Plain-text document sources
»»

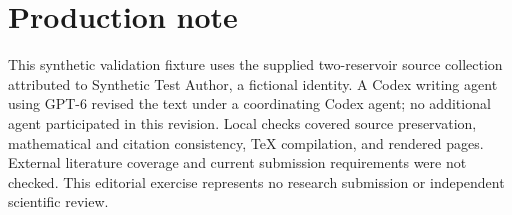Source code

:\section*{Production note}
This synthetic validation fixture uses the supplied two-reservoir source collection attributed to Synthetic Test Author, a fictional identity. A Codex writing agent using GPT-6 revised the text under a coordinating Codex agent; no additional agent participated in this revision. Local checks covered source preservation, mathematical and citation consistency, TeX compilation, and rendered pages. External literature coverage and current submission requirements were not checked. This editorial exercise represents no research submission or independent scientific review.

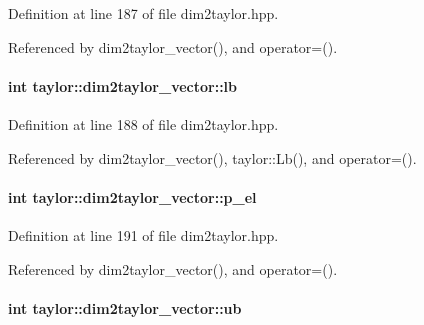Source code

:\-Definition at line 187 of file dim2taylor.\-hpp.



\-Referenced by dim2taylor\-\_\-vector(), and operator=().

\hypertarget{classtaylor_1_1dim2taylor__vector_a2ba35c1941839c74ae6e29477df56163}{
\paragraph[{lb}]{\setlength{\rightskip}{0pt plus 5cm}int {\bf taylor\-::dim2taylor\-\_\-vector\-::lb}}}\label{classtaylor_1_1dim2taylor__vector_a2ba35c1941839c74ae6e29477df56163}


\-Definition at line 188 of file dim2taylor.\-hpp.



\-Referenced by dim2taylor\-\_\-vector(), taylor\-::\-Lb(), and operator=().

\hypertarget{classtaylor_1_1dim2taylor__vector_abf767a36fd0b0fc7658b018cb1a29e55}{
\paragraph[{p\-\_\-el}]{\setlength{\rightskip}{0pt plus 5cm}int {\bf taylor\-::dim2taylor\-\_\-vector\-::p\-\_\-el}}}\label{classtaylor_1_1dim2taylor__vector_abf767a36fd0b0fc7658b018cb1a29e55}


\-Definition at line 191 of file dim2taylor.\-hpp.



\-Referenced by dim2taylor\-\_\-vector(), and operator=().

\hypertarget{classtaylor_1_1dim2taylor__vector_a5a1d2347123e0bbc823b57a8d6f4d74c}{
\paragraph[{ub}]{\setlength{\rightskip}{0pt plus 5cm}int {\bf taylor\-::dim2taylor\-\_\-vector\-::ub}}}\label{classtaylor_1_1dim2taylor__vector_a5a1d2347123e0bbc823b57a8d6f4d74c}



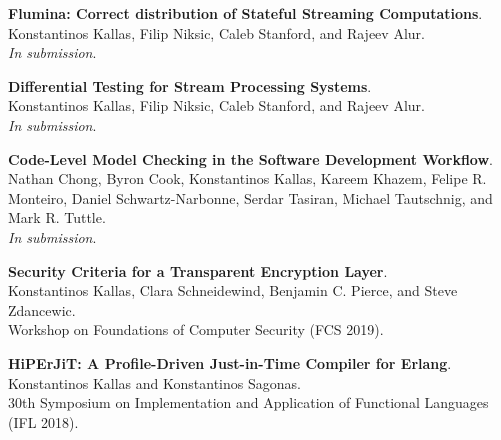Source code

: \textbf{Flumina: Correct distribution of Stateful Streaming Computations}. \\
Konstantinos Kallas, Filip Niksic, Caleb Stanford, and Rajeev Alur. \\
\emph{In submission}.

\textbf{Differential Testing for Stream Processing Systems}. \\
Konstantinos Kallas, Filip Niksic, Caleb Stanford, and Rajeev Alur. \\
\emph{In submission}.

\textbf{Code-Level Model Checking in the Software Development Workflow}. \\
Nathan Chong, Byron Cook, Konstantinos Kallas, Kareem Khazem, Felipe R. Monteiro, Daniel Schwartz-Narbonne, Serdar Tasiran, Michael Tautschnig, and Mark R. Tuttle. \\
\emph{In submission}.

\textbf{Security Criteria for a Transparent Encryption Layer}. \\
Konstantinos Kallas, Clara Schneidewind, Benjamin C. Pierce, and Steve Zdancewic. \\
Workshop on Foundations of Computer Security (FCS 2019).

\textbf{HiPErJiT: A Profile-Driven Just-in-Time Compiler for Erlang}. \\
Konstantinos Kallas and Konstantinos Sagonas. \\
30th Symposium on Implementation and Application of Functional Languages (IFL 2018).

««

Task details: All that is needed is an exact copy of the entries above, minus the pictures.

Output of the task:
Source code

:\section*{Production note}
This synthetic validation fixture uses the supplied two-reservoir source collection attributed to Synthetic Test Author, a fictional identity. A Codex writing agent using GPT-6 revised the text under a coordinating Codex agent; no additional agent participated in this revision. Local checks covered source preservation, mathematical and citation consistency, TeX compilation, and rendered pages. External literature coverage and current submission requirements were not checked. This editorial exercise represents no research submission or independent scientific review.

Source code

:\-Definition at line 187 of file dim2taylor.\-hpp.



\-Referenced by dim2taylor\-\_\-vector(), and operator=().

\hypertarget{classtaylor_1_1dim2taylor__vector_a2ba35c1941839c74ae6e29477df56163}{
\paragraph[{lb}]{\setlength{\rightskip}{0pt plus 5cm}int {\bf taylor\-::dim2taylor\-\_\-vector\-::lb}}}\label{classtaylor_1_1dim2taylor__vector_a2ba35c1941839c74ae6e29477df56163}


\-Definition at line 188 of file dim2taylor.\-hpp.



\-Referenced by dim2taylor\-\_\-vector(), taylor\-::\-Lb(), and operator=().

\hypertarget{classtaylor_1_1dim2taylor__vector_abf767a36fd0b0fc7658b018cb1a29e55}{
\paragraph[{p\-\_\-el}]{\setlength{\rightskip}{0pt plus 5cm}int {\bf taylor\-::dim2taylor\-\_\-vector\-::p\-\_\-el}}}\label{classtaylor_1_1dim2taylor__vector_abf767a36fd0b0fc7658b018cb1a29e55}


\-Definition at line 191 of file dim2taylor.\-hpp.



\-Referenced by dim2taylor\-\_\-vector(), and operator=().

\hypertarget{classtaylor_1_1dim2taylor__vector_a5a1d2347123e0bbc823b57a8d6f4d74c}{
\paragraph[{ub}]{\setlength{\rightskip}{0pt plus 5cm}int {\bf taylor\-::dim2taylor\-\_\-vector\-::ub}}}\label{classtaylor_1_1dim2taylor__vector_a5a1d2347123e0bbc823b57a8d6f4d74c}



Source code

: \textbf{Flumina: Correct distribution of Stateful Streaming Computations}. \\
Konstantinos Kallas, Filip Niksic, Caleb Stanford, and Rajeev Alur. \\
\emph{In submission}.

\textbf{Differential Testing for Stream Processing Systems}. \\
Konstantinos Kallas, Filip Niksic, Caleb Stanford, and Rajeev Alur. \\
\emph{In submission}.

\textbf{Code-Level Model Checking in the Software Development Workflow}. \\
Nathan Chong, Byron Cook, Konstantinos Kallas, Kareem Khazem, Felipe R. Monteiro, Daniel Schwartz-Narbonne, Serdar Tasiran, Michael Tautschnig, and Mark R. Tuttle. \\
\emph{In submission}.

\textbf{Security Criteria for a Transparent Encryption Layer}. \\
Konstantinos Kallas, Clara Schneidewind, Benjamin C. Pierce, and Steve Zdancewic. \\
Workshop on Foundations of Computer Security (FCS 2019).

\textbf{HiPErJiT: A Profile-Driven Just-in-Time Compiler for Erlang}. \\
Konstantinos Kallas and Konstantinos Sagonas. \\
30th Symposium on Implementation and Application of Functional Languages (IFL 2018).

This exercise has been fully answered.